HOW TO COMPLETE THIS TASK » Wherever the word "with" appears in the entries, copy the whole line.

STORED DATA »
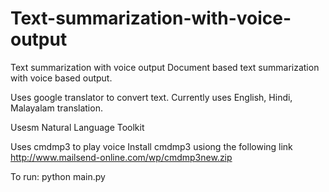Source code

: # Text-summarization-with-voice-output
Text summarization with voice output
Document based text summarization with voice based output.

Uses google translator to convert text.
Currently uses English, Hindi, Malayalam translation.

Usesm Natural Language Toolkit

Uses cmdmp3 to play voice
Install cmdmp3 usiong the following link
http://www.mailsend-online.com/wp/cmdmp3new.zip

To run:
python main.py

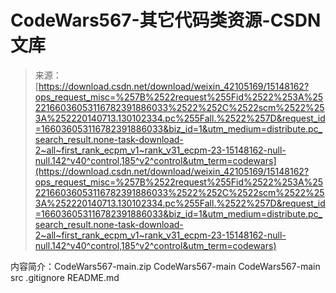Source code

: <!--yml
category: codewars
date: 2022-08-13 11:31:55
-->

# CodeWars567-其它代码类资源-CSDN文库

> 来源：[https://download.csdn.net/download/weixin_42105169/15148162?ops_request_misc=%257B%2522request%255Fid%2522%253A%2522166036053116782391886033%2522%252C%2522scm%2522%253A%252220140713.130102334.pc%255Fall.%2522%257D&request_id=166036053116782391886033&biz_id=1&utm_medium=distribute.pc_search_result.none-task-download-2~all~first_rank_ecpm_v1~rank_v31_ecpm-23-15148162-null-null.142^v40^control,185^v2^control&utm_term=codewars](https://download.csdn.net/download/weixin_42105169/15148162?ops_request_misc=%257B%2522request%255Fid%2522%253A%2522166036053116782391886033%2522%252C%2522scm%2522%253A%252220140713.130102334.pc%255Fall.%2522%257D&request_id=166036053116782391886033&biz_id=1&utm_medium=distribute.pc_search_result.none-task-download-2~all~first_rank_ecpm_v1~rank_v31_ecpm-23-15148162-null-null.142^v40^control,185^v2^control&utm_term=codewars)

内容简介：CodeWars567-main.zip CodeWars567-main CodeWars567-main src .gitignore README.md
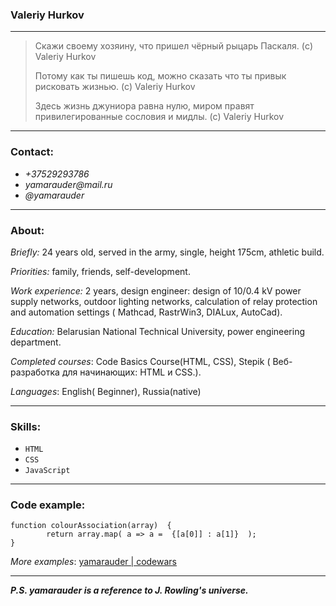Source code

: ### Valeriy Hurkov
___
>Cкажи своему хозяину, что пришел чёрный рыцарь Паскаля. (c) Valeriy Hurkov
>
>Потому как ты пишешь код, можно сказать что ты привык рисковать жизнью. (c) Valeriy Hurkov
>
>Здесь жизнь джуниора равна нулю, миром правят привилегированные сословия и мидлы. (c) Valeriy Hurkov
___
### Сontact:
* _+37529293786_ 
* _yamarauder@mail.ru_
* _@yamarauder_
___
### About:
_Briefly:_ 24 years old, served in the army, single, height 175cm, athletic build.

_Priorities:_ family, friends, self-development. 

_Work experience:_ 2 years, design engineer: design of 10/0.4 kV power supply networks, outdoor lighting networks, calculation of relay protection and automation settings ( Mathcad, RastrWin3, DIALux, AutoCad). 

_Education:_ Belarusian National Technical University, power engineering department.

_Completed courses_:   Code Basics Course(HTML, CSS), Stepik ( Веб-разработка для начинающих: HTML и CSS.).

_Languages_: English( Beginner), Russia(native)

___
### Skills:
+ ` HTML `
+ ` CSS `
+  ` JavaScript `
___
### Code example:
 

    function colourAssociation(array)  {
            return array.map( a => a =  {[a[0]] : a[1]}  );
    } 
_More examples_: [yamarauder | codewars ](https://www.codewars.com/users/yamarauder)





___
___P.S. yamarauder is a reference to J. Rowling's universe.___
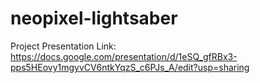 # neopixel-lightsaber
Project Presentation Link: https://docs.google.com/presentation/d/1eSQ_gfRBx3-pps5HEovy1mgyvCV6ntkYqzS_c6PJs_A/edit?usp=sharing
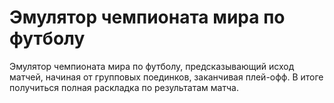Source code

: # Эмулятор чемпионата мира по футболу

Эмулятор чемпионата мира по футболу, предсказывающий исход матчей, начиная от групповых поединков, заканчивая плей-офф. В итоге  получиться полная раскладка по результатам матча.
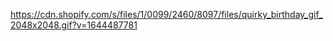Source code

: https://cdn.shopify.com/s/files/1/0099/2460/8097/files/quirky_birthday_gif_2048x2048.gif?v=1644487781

WORKED SOLUTION »
: # Text-summarization-with-voice-output
Text summarization with voice output
Document based text summarization with voice based output.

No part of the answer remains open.